A las universidades les gusta presumir de su importancia moral, pero no es tan evidente que puedan hablar con una sola voz. Tampoco está claro que deban hacerlo. Cualquier universidad moderna es una comunidad pluralista, reclutada en todo el mundo, el hogar de hombres y mujeres de diferentes religiones, razas, opiniones e historias nacionales. No es una unidad política que aspire a reunir a sus partidarios en torno a la conquista del poder, y tampoco es una ONG que pretenda aglutinar apoyos en favor de un objetivo compartido. Es un lugar de debate continuo en el aula, en el comedor, junto a la máquina de café o en el bar después del trabajo, sobre lo que es verdadero, bueno y posible.

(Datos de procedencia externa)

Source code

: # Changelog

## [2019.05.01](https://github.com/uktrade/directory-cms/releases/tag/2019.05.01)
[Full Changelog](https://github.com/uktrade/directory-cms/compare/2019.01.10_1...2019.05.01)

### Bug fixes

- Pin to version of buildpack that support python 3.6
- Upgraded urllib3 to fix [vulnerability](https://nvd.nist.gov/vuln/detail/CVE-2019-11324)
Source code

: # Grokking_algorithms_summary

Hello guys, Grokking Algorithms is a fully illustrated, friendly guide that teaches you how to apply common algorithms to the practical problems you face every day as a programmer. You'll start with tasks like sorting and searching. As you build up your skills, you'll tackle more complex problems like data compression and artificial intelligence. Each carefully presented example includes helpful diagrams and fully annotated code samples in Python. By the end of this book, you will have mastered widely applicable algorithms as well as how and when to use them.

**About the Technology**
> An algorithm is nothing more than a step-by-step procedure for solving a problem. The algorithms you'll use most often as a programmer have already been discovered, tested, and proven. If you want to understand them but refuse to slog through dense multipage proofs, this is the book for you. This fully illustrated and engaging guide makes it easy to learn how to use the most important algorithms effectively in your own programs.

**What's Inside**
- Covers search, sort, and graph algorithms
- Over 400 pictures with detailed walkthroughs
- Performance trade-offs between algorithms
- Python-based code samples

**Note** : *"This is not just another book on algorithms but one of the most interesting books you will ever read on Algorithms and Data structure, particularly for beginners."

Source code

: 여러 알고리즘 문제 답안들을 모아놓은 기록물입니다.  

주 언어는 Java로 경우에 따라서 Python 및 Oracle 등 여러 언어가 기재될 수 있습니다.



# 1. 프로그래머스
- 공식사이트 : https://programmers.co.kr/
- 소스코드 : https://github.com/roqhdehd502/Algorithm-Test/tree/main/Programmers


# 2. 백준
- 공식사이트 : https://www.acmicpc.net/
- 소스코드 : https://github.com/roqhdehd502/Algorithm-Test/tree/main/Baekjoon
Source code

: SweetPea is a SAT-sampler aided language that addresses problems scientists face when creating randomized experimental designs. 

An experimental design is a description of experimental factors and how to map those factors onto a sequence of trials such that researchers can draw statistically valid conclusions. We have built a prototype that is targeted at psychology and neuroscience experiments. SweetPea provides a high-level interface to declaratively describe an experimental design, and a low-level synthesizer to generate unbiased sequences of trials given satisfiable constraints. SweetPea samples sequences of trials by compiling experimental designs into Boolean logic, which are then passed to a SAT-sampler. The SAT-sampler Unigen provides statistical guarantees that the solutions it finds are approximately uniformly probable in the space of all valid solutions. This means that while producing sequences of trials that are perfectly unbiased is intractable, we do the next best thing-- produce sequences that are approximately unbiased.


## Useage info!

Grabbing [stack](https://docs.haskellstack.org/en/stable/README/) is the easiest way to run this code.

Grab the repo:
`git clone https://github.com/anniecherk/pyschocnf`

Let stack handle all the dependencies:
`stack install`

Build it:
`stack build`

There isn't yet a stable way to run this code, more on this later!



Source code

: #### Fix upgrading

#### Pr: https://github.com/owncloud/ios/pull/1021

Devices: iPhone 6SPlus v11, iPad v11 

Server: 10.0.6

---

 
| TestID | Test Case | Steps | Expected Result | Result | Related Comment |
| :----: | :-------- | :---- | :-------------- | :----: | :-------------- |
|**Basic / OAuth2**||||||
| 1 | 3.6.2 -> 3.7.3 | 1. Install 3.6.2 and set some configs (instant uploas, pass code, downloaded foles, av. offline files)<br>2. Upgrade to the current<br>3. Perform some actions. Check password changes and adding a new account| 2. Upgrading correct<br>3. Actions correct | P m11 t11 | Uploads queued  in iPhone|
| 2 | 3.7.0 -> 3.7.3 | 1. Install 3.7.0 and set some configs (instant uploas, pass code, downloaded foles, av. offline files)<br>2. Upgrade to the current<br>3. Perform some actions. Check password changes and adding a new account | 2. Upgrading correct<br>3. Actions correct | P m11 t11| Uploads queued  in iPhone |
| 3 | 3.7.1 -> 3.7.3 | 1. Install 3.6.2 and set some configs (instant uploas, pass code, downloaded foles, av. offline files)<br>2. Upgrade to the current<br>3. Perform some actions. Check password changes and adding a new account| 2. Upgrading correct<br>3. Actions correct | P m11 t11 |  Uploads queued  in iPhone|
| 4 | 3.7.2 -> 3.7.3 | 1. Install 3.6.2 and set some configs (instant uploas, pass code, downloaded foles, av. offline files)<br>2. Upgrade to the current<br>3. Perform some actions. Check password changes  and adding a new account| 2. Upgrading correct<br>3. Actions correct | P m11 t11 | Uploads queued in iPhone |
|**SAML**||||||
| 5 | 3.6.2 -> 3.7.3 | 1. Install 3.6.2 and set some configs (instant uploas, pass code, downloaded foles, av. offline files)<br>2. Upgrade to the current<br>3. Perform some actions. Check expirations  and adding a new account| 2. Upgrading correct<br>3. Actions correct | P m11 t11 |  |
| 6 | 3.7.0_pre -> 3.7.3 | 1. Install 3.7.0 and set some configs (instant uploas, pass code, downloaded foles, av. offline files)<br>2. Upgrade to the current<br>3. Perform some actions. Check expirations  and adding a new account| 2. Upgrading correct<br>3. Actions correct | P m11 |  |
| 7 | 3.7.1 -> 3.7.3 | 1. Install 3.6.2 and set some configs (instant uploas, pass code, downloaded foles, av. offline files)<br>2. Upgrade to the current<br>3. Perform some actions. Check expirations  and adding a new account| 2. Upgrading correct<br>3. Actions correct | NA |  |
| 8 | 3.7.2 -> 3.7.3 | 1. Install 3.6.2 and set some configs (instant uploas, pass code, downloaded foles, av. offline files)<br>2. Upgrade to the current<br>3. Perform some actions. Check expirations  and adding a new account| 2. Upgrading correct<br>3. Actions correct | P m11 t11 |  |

Quienes aman las universidades lo hacen porque son comunidades unidas, no en torno a una política compartida o a un consenso sobre las controversias que atormentan nuestro mundo, sino en torno a un compromiso común con los cánones de la investigación y la enseñanza científicas y académicas. Estos cánones son algo más que criterios para la buena ciencia y la buena investigación. Son una disciplina moral que exige que nos preocupemos por los hechos, que descartemos una hipótesis cuando no se ajuste a las pruebas, que escuchemos las críticas, que modifiquemos las ideas cuando se insinúen otras mejores y que iluminemos el camino hacia el conocimiento, a la luz de la verdad y no con el falso resplandor de la ideología. Ninguno de nosotros estará nunca plenamente a la altura de este ideal, pero la autoridad moral de una universidad reside en su devoción a la verdad, no en su capacidad como institución para respaldar posiciones moralistas. No puede hablar con una sola voz si de verdad desea respetar la pluralidad de voces que hay entre sus muros. Esto no condena a las universidades al equívoco moral. Pueden insistir en que sus debates sean cívicos, y deben sancionar a cualquiera que intimide a otros o utilice el miedo o la violencia para imponerse. Deben animar a sus miembros a hablar en su propio nombre. Pero dilapidan cualquier autoridad que tengan y dividen a sus propias comunidades cuando ceden a las exigencias de que digan a la sociedad lo que debe pensar, o peor aún, cuando permiten que unos políticos prepotentes pretendan imponerles en tromba las opiniones que ellos quieren que sostengan.